I have a dataframe of purchases with multiple columns, including the three below:
PURCHASE_ID (index of purchase)
WORKER_ID (index of worker)
ACCOUNT_ID (index of account)
A worker can have multiple accounts associated to them, and an account can have multiple workers.
If I create WORKER and ACCOUNT entities and add the relationships then I get an error:
KeyError: 'Variable: ACCOUNT_ID not found in entity'
Here is my code so far:
import pandas as pd
import featuretools as ft
import featuretools.variable_types as vtypes
d = {'PURCHASE_ID': [1, 2],
'WORKER_ID': [0, 0],
'ACCOUNT_ID': [1, 2],
'COST': [5, 10],
'PURCHASE_TIME': ['2018-01-01 01:00:00', '2016-01-01 02:00:00']}
df = pd.DataFrame(data=d)
data_variable_types = {'PURCHASE_ID': vtypes.Id,
'WORKER_ID': vtypes.Id,
'ACCOUNT_ID': vtypes.Id,
'COST': vtypes.Numeric,
'PURCHASE_TIME': vtypes.Datetime}
es = ft.EntitySet('Purchase')
es = es.entity_from_dataframe(entity_id='purchases',
dataframe=df,
index='PURCHASE_ID',
time_index='PURCHASE_TIME',
variable_types=data_variable_types)
es.normalize_entity(base_entity_id='purchases',
new_entity_id='workers',
index='WORKER_ID',
additional_variables=['ACCOUNT_ID'],
make_time_index=False)
es.normalize_entity(base_entity_id='purchases',
new_entity_id='accounts',
index='ACCOUNT_ID',
additional_variables=['WORKER_ID'],
make_time_index=False)
fm, features = ft.dfs(entityset=es,
target_entity='purchases',
agg_primitives=['mean'],
trans_primitives=[],
verbose=True)
features
How do I separate the entities to include many-to-many relationships?
Your approach is correct, however you don't need to use the additional_variables
variables argument. If you omit it, your code will run without issues.
The purpose of additional_variables
to EntitySet.normalize_entity
is to include other variables you want in new parent entity you are creating. For example, say you had variables about a hire date, salary, location, etc. You would put those as additional variables because they are static with respect to a worker. In this, case I don't think you have any variables like that.

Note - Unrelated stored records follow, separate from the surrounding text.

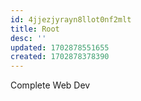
 ```yaml
---
id: 4jjezjyrayn8llot0nf2mlt
title: Root
desc: ''
updated: 1702878551655
created: 1702878378390
---
```


Complete Web Dev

Here is the code and output I see
import pandas as pd
import featuretools as ft
import featuretools.variable_types as vtypes
d = {'PURCHASE_ID': [1, 2],
'WORKER_ID': [0, 0],
'ACCOUNT_ID': [1, 2],
'COST': [5, 10],
'PURCHASE_TIME': ['2018-01-01 01:00:00', '2016-01-01 02:00:00']}
df = pd.DataFrame(data=d)
data_variable_types = {'PURCHASE_ID': vtypes.Id,
'WORKER_ID': vtypes.Id,
'ACCOUNT_ID': vtypes.Id,
'COST': vtypes.Numeric,
'PURCHASE_TIME': vtypes.Datetime}
es = ft.EntitySet('Purchase')
es = es.entity_from_dataframe(entity_id='purchases',
dataframe=df,
index='PURCHASE_ID',
time_index='PURCHASE_TIME',
variable_types=data_variable_types)
es.normalize_entity(base_entity_id='purchases',
new_entity_id='workers',
index='WORKER_ID',
make_time_index=False)
es.normalize_entity(base_entity_id='purchases',
new_entity_id='accounts',
index='ACCOUNT_ID',
make_time_index=False)
fm, features = ft.dfs(entityset=es,
target_entity='purchases',
agg_primitives=['mean'],
trans_primitives=[],
verbose=True)
features
this outputs
[<Feature: WORKER_ID>,
<Feature: ACCOUNT_ID>,
<Feature: COST>,
<Feature: workers.MEAN(purchases.COST)>,
<Feature: accounts.MEAN(purchases.COST)>]
If we change the target entity and increase the depth
fm, features = ft.dfs(entityset=es,
target_entity='workers',
agg_primitives=['mean', 'count'],
max_depth=3,
trans_primitives=[],
verbose=True)
features
the output is now features for the workers entity
[<Feature: COUNT(purchases)>,
<Feature: MEAN(purchases.COST)>,
<Feature: MEAN(purchases.accounts.MEAN(purchases.COST))>,
<Feature: MEAN(purchases.accounts.COUNT(purchases))>]
Let's explain the feature named MEAN(purchases.accounts.COUNT(purchases))>
In other words, "what is the average number of purchases made by accounts related to purchases made by this worker".